START THE RECORDS
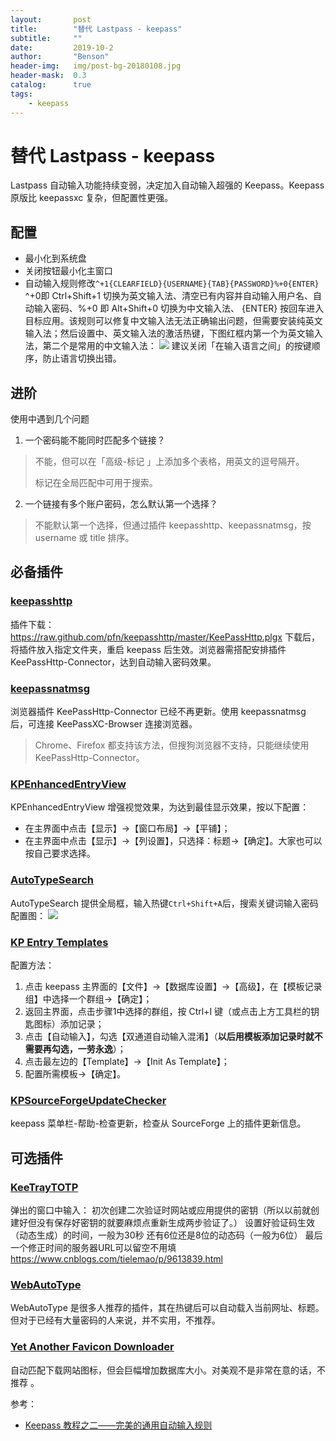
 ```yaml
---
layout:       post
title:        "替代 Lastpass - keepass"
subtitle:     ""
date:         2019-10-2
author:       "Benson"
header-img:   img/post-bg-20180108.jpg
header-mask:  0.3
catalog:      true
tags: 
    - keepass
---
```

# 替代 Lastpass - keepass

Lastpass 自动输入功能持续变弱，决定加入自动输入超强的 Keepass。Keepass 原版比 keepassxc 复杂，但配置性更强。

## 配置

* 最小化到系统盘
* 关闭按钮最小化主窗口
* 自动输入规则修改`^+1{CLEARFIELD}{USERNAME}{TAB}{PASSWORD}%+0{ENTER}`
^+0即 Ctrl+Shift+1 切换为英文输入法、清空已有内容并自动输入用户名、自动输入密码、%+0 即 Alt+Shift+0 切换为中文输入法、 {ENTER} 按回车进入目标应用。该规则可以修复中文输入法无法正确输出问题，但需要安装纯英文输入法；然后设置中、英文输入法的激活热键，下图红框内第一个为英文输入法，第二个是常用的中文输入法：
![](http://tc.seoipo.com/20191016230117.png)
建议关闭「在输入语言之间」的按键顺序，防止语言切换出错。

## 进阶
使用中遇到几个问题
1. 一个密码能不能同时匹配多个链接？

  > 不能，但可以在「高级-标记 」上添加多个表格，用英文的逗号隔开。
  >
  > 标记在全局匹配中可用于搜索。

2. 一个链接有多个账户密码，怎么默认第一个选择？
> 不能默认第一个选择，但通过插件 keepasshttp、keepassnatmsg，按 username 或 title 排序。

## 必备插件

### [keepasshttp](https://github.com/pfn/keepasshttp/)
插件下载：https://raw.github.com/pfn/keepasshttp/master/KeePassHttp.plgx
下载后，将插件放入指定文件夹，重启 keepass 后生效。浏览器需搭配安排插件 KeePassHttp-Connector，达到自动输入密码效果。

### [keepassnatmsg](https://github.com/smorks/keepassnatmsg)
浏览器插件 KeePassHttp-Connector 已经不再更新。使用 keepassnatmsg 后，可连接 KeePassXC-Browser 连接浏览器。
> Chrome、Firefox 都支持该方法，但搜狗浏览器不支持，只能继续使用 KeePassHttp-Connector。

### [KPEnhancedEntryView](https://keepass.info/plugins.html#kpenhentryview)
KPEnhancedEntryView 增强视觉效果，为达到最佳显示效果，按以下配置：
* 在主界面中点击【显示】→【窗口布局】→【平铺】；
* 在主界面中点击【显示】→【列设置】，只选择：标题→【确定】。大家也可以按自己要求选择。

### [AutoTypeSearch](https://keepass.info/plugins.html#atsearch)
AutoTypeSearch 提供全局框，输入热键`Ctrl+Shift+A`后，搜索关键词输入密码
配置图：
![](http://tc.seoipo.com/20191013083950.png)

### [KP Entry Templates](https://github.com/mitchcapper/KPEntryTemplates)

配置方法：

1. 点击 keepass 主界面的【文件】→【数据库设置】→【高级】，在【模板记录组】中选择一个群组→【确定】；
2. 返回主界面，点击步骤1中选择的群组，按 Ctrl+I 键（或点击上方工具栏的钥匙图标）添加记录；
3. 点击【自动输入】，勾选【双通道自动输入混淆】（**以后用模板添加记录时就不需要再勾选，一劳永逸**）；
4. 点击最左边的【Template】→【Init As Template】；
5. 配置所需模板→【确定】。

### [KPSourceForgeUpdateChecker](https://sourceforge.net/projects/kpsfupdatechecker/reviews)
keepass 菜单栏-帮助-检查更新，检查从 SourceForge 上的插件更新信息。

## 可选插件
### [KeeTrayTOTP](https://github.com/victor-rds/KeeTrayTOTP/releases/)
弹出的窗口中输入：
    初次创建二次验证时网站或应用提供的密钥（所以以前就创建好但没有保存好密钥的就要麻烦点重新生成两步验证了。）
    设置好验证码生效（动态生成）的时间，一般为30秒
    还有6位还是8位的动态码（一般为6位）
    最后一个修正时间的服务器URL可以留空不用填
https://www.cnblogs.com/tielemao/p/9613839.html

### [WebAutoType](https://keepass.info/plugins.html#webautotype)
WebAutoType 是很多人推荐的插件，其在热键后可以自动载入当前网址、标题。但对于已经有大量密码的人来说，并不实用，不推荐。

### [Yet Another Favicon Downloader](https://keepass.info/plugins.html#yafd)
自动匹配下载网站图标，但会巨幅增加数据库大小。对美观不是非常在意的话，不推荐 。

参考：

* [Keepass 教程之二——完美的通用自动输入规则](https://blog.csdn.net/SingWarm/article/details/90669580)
END THE RECORDS
■ **PROBLEM DESCRIPTION**: Write out every line of the entries that holds the word "plugins".

■ **SOLUTION TO THIS EXERCISE**:
### [KPEnhancedEntryView](https://keepass.info/plugins.html#kpenhentryview)
### [AutoTypeSearch](https://keepass.info/plugins.html#atsearch)
### [WebAutoType](https://keepass.info/plugins.html#webautotype)
### [Yet Another Favicon Downloader](https://keepass.info/plugins.html#yafd)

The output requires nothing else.